International players bring unique perspectives
January 28, 2022
Since the basketball program at GHC started, women’s head coach Brandan Harrell and men’s head coach JJ Merritt are no strangers to bringing international players from across the globe.
While this year’s men’s team has two international players, Ubong Okon from Nigeria and Mamadou Diop from West Africa, the women’s team is much more diverse, featuring two players in the starting lineup from other countries, Sasha Shishkina and Sandra Lin.
Shishnika and Lin both arrived at GHC in 2019, with Shishkina coming from Russia while Lin came from Taiwan.
Harrell brought in another international player this offseason, Rita Kun, who was graded as the best player at her position in her home country of Hungary.
Kun said that she was taken aback at how different the game of basketball was compared to Hungary.
“American basketball is so much faster and we have to concentrate on our defense more,” Kun said. In Hungary, they play place, and sometimes these places are assigned to a certain person like point forward.”
Kun said that she got to achieve one of her goals by playing somewhere outside of her home country.
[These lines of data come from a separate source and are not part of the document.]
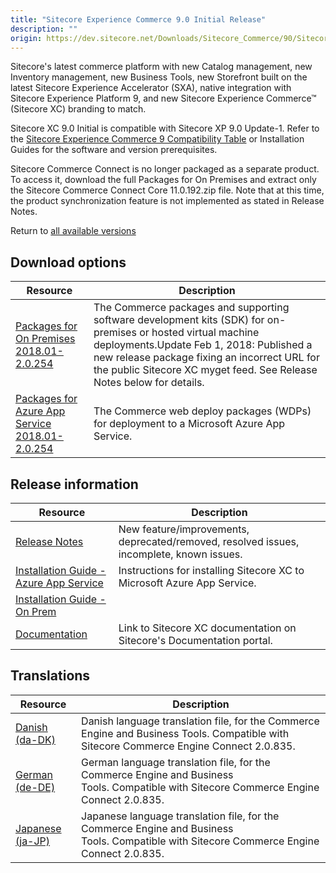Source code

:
 ```yaml
---
title: "Sitecore Experience Commerce 9.0 Initial Release"
description: ""
origin: https://dev.sitecore.net/Downloads/Sitecore_Commerce/90/Sitecore_Experience_Commerce_90_Initial_Release.aspx
---
```


Sitecore's latest commerce platform with new Catalog management, new Inventory management, new Business Tools, new Storefront built on the latest Sitecore Experience Accelerator (SXA), native integration with Sitecore Experience Platform 9, and new Sitecore Experience Commerce™ (Sitecore XC) branding to match.

Sitecore XC 9.0 Initial is compatible with Sitecore XP 9.0 Update-1. Refer to the [Sitecore Experience Commerce 9 Compatibility Table](https://kb.sitecore.net/articles/804595) or Installation Guides for the software and version prerequisites.

Sitecore Commerce Connect is no longer packaged as a separate product. To access it, download the full Packages for On Premises and extract only the Sitecore Commerce Connect Core 11.0.192.zip file. Note that at this time, the product synchronization feature is not implemented as stated in Release Notes.

Return to [all available versions](/downloads/Sitecore_Commerce)

## Download options

 | Resource | Description |
 | --- | --- |
 | [Packages for On Premises 2018.01-2.0.254](https://scdp.blob.core.windows.net/downloads/Sitecore%20Commerce/90/Sitecore%20Experience%20Commerce%2090%20Initial%20Release/Secure/Sitecore.Commerce.2018.01-2.0.254.zip) | The Commerce packages and supporting software development kits (SDK) for on-premises or hosted virtual machine deployments.Update Feb 1, 2018: Published a new release package fixing an incorrect URL for the public Sitecore XC myget feed. See Release Notes below for details. |
 | [Packages for Azure App Service 2018.01-2.0.254](https://scdp.blob.core.windows.net/downloads/Sitecore%20Commerce/90/Sitecore%20Experience%20Commerce%2090%20Initial%20Release/Secure/Sitecore.Commerce.Azure.2018.01-2.0.254.zip) | The Commerce web deploy packages (WDPs) for deployment to a Microsoft Azure App Service. |

## Release information

 | Resource | Description |
 | --- | --- |
 | [Release Notes](/downloads/Sitecore_Commerce/90/Sitecore_Experience_Commerce_90_Initial_Release/Release_Notes) | New feature/improvements, deprecated/removed, resolved issues, incomplete, known issues. |
 | [Installation Guide - Azure App Service](https://scdp.blob.core.windows.net/downloads/Sitecore%20Commerce/90/Sitecore%20Experience%20Commerce%2090%20Initial%20Release/Sitecore-XC-9.0_Installation_Guide(Cloud).pdf) | Instructions for installing Sitecore XC to Microsoft Azure App Service. |
 | [Installation Guide - On Prem](https://scdp.blob.core.windows.net/downloads/Sitecore%20Commerce/90/Sitecore%20Experience%20Commerce%2090%20Initial%20Release/Secure/Sitecore-XC-9.0_Installation_Guide(On-Prem).pdf) |  |
 | [Documentation](https://doc.sitecore.com) | Link to Sitecore XC documentation on Sitecore's Documentation portal. |

## Translations

 | Resource | Description |
 | --- | --- |
 | [Danish (da-DK)](https://scdp.blob.core.windows.net/downloads/Sitecore%20Commerce/90/Sitecore%20Experience%20Commerce%2090%20Initial%20Release/Secure/da-DK.xml) | Danish language translation file, for the Commerce Engine and Business Tools. Compatible with Sitecore Commerce Engine Connect 2.0.835. |
 | [German (de-DE)](https://scdp.blob.core.windows.net/downloads/Sitecore%20Commerce/90/Sitecore%20Experience%20Commerce%2090%20Initial%20Release/Secure/de-DE.xml) | German language translation file, for the Commerce Engine and Business Tools. Compatible with Sitecore Commerce Engine Connect 2.0.835. |
 | [Japanese (ja-JP)](https://scdp.blob.core.windows.net/downloads/Sitecore%20Commerce/90/Sitecore%20Experience%20Commerce%2090%20Initial%20Release/Secure/ja-JP.xml) | Japanese language translation file, for the Commerce Engine and Business Tools. Compatible with Sitecore Commerce Engine Connect 2.0.835. |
“The offer here was a really big opportunity for me and I think that I will never play in Hungary again because I want to travel around America or somewhere else in the world,” Kun said.
The process of moving from Hungary to the United States isn’t an easy one, according to Kun.
“I had a manager in Hungary and he said to me that he thought I could win in the United States so I took my SAT and studied more English,” Kun said.
“I had an offer from coach Harrell in May and decided to announce my commitment to Georgia Highlands,” Kun said.
Kun was ready to join the Lady Chargers after four months of paperwork.
The contrasting styles of play are also something that players in the United States have to adapt to. That way they can show their international teammates how the game differs from the country that they came from.
Chargers forward Jarred Rosser, who has resided in America his whole life, says that it is a challenge whenever the basketball team gets a new international player.
“When we first meet them, we ask them a lot of questions because it’s different,” Rosser said. “We ask where they came from, their background and how long they have been playing.”
Different playing styles are something that Rosser says he has had to watch out for when it comes to opposing teams having international players as well.
“Playing against somebody from a different country is different from having a player from a different country on your team because how they play basketball is different from how we play basketball,” Rosser said.
Rosser roomed with a teammate from the Dominican Republic while he attended South Plains College and he said that experience opened his eyes to the international player scene.
“They paired us together for me to teach him English so the whole semester there I had to be his translator,” Rosser said. “I didn’t even know Spanish that well so I had to use hints as to what he was talking about.”
While international players require extra assistance in some areas, it is evident that players like Rosser can walk away with a different worldview and some life lessons along the way.
Rosser said that one of those lessons in life is that “Don’t take anything for granted and just play hard all the time. You’re bigger than basketball in terms of putting your country on your back and representing them.”